🎯 Three-Dimensional Scoring System¶

The authoritative guide to CapiscIO's scoring system - Used by both CapiscIO CLI and A2A Security

Why Three Dimensions?¶

The Problem with Single Scores:

Imagine you evaluate an agent and get a score of 67/100. What does that tell you?

Is it compliant with the protocol but untrusted?
Is it trusted but often unavailable?
Is it a security risk or just poorly configured?

You can't tell. And you can't make informed decisions.

Real-World Scenario¶

You're building a payment processing agent.
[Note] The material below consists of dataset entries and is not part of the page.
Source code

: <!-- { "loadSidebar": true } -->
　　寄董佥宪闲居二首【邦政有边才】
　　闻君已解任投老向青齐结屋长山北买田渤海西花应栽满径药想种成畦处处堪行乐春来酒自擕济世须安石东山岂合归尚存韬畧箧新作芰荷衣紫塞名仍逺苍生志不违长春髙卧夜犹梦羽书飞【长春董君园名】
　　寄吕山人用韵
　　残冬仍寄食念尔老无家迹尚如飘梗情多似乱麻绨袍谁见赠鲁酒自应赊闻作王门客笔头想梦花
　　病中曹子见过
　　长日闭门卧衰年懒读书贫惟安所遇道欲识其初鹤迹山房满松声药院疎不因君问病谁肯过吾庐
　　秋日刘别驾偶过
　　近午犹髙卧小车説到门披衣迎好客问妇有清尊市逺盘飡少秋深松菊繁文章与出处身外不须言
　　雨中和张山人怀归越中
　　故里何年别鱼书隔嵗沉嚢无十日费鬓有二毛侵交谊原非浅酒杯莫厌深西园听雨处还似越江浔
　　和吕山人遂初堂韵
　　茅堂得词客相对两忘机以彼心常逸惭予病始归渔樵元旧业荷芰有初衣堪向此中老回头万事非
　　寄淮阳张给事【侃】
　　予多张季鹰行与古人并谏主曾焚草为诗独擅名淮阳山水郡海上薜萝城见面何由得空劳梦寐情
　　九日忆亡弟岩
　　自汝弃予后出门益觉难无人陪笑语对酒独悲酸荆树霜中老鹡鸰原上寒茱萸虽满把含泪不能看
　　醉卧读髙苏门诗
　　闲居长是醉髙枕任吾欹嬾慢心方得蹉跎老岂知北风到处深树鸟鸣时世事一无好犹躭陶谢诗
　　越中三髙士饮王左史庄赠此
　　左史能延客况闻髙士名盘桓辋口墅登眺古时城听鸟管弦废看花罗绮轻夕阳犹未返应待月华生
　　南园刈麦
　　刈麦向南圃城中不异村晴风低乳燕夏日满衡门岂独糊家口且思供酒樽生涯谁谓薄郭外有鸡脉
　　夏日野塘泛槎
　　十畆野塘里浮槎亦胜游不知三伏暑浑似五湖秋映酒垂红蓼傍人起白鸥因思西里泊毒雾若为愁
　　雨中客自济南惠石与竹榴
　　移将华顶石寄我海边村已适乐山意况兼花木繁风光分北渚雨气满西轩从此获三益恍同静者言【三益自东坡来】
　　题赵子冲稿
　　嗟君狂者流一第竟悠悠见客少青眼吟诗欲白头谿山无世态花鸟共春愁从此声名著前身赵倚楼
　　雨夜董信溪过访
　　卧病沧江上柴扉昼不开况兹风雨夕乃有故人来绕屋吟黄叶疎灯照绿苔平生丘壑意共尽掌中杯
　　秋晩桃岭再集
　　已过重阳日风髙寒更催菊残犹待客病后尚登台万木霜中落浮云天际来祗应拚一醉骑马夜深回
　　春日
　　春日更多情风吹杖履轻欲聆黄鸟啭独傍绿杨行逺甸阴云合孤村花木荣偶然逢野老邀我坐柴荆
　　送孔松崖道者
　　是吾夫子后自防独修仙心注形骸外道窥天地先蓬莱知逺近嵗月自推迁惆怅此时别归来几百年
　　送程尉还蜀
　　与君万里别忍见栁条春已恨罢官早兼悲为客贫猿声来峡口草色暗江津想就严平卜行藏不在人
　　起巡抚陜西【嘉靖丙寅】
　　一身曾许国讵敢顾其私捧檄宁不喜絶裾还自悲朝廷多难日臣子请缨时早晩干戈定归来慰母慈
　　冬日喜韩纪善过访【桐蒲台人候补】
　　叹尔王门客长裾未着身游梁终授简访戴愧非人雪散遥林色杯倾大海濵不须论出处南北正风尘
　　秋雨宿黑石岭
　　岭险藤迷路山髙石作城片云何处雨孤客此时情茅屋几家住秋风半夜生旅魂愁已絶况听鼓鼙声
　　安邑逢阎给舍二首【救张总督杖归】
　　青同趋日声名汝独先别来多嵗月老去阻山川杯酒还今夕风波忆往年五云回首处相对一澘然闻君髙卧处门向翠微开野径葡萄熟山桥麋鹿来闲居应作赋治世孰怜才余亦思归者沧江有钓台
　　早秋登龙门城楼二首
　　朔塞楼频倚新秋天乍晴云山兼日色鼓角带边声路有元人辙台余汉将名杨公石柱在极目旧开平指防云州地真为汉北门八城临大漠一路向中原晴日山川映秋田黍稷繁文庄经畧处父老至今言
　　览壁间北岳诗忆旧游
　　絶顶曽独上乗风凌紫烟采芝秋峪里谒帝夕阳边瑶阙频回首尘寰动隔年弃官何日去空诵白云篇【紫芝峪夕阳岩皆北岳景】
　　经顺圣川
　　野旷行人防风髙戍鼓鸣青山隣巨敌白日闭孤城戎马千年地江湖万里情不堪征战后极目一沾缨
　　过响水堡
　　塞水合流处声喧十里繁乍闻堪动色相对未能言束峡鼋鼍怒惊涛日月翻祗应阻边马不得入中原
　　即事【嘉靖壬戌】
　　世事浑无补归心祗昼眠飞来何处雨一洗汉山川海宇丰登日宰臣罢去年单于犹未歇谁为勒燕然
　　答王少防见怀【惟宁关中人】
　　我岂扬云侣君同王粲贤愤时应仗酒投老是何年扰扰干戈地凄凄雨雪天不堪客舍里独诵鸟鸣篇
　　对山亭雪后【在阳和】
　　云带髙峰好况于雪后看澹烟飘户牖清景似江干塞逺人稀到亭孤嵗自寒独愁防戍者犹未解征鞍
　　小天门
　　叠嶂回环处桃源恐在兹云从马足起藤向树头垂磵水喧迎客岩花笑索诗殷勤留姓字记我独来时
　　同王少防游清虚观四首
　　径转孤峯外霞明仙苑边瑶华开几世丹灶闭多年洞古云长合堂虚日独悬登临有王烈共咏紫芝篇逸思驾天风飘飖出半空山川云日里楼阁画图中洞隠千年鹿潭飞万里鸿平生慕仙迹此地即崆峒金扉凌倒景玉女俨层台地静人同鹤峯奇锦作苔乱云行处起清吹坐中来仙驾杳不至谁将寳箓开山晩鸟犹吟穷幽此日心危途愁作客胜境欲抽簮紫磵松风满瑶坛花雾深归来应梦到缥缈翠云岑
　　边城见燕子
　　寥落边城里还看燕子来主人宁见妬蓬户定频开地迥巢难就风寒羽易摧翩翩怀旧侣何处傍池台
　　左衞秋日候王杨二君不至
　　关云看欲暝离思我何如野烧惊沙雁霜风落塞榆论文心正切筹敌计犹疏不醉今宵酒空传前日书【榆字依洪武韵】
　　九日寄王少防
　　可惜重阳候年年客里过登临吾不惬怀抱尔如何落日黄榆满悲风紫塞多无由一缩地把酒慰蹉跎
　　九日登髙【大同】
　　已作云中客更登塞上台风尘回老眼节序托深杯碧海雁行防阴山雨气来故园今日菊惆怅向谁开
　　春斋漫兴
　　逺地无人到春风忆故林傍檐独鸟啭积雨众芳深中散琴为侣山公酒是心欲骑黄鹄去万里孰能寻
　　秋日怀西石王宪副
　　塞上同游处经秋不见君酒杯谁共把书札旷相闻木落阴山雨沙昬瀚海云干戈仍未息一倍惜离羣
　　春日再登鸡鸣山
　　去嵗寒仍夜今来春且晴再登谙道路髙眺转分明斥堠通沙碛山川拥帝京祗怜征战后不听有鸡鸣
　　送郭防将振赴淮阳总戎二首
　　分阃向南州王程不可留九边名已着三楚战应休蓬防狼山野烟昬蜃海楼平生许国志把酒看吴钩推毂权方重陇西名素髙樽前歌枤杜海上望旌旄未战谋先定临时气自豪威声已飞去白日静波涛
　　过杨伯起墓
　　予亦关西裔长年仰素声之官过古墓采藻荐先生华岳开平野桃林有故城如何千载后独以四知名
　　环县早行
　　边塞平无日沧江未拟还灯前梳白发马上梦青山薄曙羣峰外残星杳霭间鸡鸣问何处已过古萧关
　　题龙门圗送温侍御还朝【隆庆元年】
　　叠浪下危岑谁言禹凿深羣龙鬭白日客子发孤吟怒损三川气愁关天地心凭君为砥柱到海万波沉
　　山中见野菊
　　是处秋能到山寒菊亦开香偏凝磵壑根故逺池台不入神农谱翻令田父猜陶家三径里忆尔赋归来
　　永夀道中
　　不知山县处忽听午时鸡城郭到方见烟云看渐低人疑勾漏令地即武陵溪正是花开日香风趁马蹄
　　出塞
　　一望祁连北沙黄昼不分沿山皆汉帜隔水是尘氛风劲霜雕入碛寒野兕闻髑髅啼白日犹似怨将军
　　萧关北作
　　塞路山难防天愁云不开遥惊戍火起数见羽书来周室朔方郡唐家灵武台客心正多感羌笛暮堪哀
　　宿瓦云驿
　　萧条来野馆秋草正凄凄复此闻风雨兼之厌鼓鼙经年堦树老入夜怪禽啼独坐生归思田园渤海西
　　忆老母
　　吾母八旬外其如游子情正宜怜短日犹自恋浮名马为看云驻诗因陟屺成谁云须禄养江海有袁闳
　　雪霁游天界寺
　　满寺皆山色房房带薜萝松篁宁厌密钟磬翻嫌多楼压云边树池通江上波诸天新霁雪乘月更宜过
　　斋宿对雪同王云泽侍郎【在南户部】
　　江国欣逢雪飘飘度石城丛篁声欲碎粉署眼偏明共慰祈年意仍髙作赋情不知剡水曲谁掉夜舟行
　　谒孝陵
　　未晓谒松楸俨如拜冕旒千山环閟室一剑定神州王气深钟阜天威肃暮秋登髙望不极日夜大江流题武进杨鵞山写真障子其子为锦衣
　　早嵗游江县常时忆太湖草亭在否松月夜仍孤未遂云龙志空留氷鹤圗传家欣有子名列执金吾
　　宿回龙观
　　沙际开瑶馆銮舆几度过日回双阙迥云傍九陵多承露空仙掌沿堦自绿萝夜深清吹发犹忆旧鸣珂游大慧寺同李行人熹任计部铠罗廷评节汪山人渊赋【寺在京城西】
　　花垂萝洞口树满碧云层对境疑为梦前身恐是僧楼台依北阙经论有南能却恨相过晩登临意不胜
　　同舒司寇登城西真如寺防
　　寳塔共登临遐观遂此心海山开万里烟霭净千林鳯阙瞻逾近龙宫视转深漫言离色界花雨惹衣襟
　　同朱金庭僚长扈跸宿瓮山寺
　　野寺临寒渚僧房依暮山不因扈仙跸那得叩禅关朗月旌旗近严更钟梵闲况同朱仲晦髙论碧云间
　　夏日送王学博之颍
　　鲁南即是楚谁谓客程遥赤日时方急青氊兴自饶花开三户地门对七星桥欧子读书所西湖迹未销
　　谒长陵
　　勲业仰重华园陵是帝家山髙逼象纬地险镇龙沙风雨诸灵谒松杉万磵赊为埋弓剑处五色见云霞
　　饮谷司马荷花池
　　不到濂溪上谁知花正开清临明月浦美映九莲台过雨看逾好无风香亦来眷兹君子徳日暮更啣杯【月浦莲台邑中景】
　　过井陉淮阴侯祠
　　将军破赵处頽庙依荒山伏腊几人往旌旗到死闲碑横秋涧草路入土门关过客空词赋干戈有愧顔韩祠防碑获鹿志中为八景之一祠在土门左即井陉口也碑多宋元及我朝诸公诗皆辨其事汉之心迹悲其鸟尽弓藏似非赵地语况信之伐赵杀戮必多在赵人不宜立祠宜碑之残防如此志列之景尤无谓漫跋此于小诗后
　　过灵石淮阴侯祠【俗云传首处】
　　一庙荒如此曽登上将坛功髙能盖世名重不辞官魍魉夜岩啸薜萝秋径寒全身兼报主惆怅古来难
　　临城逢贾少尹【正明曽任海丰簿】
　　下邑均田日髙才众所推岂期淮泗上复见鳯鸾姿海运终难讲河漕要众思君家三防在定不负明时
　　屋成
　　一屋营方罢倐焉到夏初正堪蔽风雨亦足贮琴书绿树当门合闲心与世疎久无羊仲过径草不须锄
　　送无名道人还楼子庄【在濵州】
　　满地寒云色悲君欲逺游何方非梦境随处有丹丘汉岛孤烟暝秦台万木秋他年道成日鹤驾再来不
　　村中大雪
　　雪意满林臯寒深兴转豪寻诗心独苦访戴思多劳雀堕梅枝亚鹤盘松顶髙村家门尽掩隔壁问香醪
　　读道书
You discover two potential partner agents:

Agent A: Compliance: 95, Trust: 45, Availability: 90
Translation: Perfectly follows the protocol, always up, but no signature verification, missing provider info. Don't use for payments.
Agent B: Compliance: 80, Trust: 95, Availability: 80
Translation: Minor protocol quirks, occasionally slow, but fully signed, verified provider, excellent security. Good for payments.

A single score would show them both as ~75. Three dimensions tell you the REAL story.

Overview¶

Every agent card validation returns three independent score dimensions:

📄 Spec Compliance (0-100)

How well does the agent card conform to the A2A v0.3.0 specification?

Measures protocol adherence, required fields, format validation, and data quality.
🔐 Trust (0-100)

How trustworthy and secure is this agent?

Measures security practices, cryptographic signatures, provider info, and documentation.
🚀 Availability (0-100)

Is the agent operationally available and responding correctly?

Measures endpoint health, transport support, and response quality. (Optional - requires live testing)

Each dimension has its own detailed breakdown, rating enum, and independent scoring logic.

📄 Dimension 1: Spec Compliance (100 points)¶

What it measures: How well the agent card adheres to the A2A v0.3.0 specification.

Why it matters: Protocol compliance ensures interoperability. An agent with poor compliance won't work correctly with other agents, registries, or tooling.

Scoring Breakdown¶

The compliance score uses a 60/20/15/5 weighting across four categories:

Core Fields (60 points)¶

Checks for presence of all 9 required A2A v0.3.0 fields:

Field	Points	Purpose
`protocolVersion`	6.67	Declares A2A version (e.g., "0.3.0")
`name`	6.67	Agent display name
`description`	6.67	Agent description
`url`	6.67	Agent base URL
`version`	6.67	Agent semantic version
`capabilities`	6.67	Supported capabilities
`defaultInputModes`	6.67	Accepted MIME types
`defaultOutputModes`	6.67	Response MIME types
`skills`	6.67	Available skills array

Penalty: Each missing field costs 6.67 points.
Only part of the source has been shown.